We determined the bad outweighed the good and left our organization. But, others have chosen to stay and battle on. Here are some things that have helped others to stay in that battle.

Deirdre

Deirdre, a missionary in a developing country, said she negatively learned from the example of the founder of the organization she served. She said, the founder would treat the national workers as “subhuman.” She said, “It was not nice. She would come out, open her door and stand there and scream at the top of her lungs.” Deirdre said, “I don’t treat them the way she did.” Despite all the frustrations Deirdre endured with the founder, she said,

In all of it – for all human beings are fallible in so many ways – I think there are so many good people out there doing different kinds of mission work…But we’re all human beings with so many trials and tribulations that may be separate from what we are doing for the mission that affect our lives. I don’t want to give up. I didn’t and it’s my desire to be there until I’m done.

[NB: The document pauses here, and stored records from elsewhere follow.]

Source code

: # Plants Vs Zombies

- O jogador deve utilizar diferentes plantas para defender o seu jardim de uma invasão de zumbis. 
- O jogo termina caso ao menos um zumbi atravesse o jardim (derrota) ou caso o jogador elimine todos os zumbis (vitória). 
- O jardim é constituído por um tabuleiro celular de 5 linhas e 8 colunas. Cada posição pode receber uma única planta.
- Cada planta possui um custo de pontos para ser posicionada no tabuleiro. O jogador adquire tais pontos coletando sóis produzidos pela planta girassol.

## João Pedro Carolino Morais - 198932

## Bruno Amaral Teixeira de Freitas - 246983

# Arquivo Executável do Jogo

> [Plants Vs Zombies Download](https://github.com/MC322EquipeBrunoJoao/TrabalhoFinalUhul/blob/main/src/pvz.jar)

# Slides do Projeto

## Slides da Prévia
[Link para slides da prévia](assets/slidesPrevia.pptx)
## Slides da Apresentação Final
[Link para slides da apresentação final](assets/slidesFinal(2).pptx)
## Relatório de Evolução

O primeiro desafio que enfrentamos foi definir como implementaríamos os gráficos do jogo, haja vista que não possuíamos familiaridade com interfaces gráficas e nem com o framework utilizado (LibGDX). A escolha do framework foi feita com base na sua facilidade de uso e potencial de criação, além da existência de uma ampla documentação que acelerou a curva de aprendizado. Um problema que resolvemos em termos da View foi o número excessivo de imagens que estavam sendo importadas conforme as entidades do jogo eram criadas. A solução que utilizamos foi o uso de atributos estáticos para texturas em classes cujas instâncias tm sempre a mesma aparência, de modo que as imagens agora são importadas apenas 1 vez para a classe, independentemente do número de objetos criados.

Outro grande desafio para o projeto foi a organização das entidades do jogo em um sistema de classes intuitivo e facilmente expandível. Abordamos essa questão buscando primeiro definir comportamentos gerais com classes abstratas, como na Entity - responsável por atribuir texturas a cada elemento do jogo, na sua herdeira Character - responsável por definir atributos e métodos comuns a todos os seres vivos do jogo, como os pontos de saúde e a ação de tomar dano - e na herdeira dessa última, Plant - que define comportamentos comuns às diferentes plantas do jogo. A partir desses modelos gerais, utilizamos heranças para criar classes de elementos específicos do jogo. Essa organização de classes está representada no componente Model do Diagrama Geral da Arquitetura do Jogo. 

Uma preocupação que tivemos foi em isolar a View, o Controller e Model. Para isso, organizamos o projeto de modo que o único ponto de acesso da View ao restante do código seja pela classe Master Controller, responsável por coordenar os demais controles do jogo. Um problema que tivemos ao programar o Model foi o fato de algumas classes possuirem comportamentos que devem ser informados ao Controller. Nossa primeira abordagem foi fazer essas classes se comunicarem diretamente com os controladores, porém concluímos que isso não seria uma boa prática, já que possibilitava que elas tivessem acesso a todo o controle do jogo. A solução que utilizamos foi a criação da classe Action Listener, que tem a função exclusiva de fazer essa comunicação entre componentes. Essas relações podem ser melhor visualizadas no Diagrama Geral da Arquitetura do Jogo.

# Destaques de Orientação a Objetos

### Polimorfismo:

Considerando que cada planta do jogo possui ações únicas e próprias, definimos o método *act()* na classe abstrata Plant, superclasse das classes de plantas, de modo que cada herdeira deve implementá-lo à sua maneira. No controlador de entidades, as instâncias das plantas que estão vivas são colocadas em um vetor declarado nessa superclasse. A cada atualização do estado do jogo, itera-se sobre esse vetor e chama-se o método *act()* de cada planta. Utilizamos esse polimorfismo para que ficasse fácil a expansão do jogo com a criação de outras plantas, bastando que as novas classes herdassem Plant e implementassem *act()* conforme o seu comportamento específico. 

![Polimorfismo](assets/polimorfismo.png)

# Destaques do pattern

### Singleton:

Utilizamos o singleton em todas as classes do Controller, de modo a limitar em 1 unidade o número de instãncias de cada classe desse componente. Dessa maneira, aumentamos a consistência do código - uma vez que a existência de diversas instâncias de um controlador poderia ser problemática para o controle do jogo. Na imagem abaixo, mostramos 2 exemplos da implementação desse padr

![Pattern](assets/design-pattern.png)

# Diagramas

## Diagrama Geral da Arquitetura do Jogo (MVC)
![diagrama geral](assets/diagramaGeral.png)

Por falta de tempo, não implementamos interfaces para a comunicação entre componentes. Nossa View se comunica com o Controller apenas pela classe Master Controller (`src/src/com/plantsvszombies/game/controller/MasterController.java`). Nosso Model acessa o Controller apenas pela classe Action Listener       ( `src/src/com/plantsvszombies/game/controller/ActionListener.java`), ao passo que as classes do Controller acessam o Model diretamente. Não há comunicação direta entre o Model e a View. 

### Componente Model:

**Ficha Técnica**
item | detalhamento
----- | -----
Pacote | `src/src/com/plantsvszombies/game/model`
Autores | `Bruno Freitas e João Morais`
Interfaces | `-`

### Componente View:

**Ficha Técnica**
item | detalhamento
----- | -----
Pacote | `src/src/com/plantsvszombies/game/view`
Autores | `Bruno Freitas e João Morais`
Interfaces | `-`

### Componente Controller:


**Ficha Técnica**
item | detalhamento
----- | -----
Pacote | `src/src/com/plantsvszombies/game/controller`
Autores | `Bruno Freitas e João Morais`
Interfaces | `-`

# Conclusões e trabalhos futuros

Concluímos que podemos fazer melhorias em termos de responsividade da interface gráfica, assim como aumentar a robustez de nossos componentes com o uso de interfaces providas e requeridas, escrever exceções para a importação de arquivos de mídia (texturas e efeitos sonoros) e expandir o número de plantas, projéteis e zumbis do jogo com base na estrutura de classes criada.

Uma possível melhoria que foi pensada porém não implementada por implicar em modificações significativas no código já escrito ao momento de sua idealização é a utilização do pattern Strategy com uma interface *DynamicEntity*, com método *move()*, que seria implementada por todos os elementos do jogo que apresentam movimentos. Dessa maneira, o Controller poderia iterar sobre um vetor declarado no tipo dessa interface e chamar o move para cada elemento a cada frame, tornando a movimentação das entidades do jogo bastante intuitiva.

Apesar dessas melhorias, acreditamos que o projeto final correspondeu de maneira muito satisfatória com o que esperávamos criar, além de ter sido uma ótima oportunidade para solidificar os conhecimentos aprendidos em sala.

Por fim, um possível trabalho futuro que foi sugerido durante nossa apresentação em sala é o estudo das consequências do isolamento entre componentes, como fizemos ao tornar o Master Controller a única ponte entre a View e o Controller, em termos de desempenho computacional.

Unlike all the others I have interviewed, Deirdre outlasted her abusive boss. She noted that her mother passed away when she was only thirteen-years-old. Deirdre recounted the time her father asked her if he should get someone to help with “cleaning and cooking.” Deirdre said, “No, I’m going to do it.” She noted, “I have always been that way…I just plowed through these circumstances.”

Deirdre was sure she had moments she wanted to “run away” from the mission, it just never worked out to leave to another mission in the country where she serves. Since the departure of the founder, Deirdre says she is able now to “follow through with things” that the founder “didn’t allow me to do.” She said she has always “needed to be doing something for somebody…I need to be needed,” and that motivated her during her time under the founder’s toxic leadership.

Adam

As he suffered through conflicts with the CEO, the CEO’s wife, and the founders of his organization, Adam said he would “go home and go to bed and get up the next day.” He said, he would try to think of them as like himself: sinful and broken. The humility to see his own failings helped him reject judgmental thoughts of his leaders.

In addition, when speaking of his pastoral role at the organization, Adam said, “I think the comradery of suffering became a comradery of healing as well.” He was convinced the sharing in the experience with others who were suffering at the time was also important in the healing.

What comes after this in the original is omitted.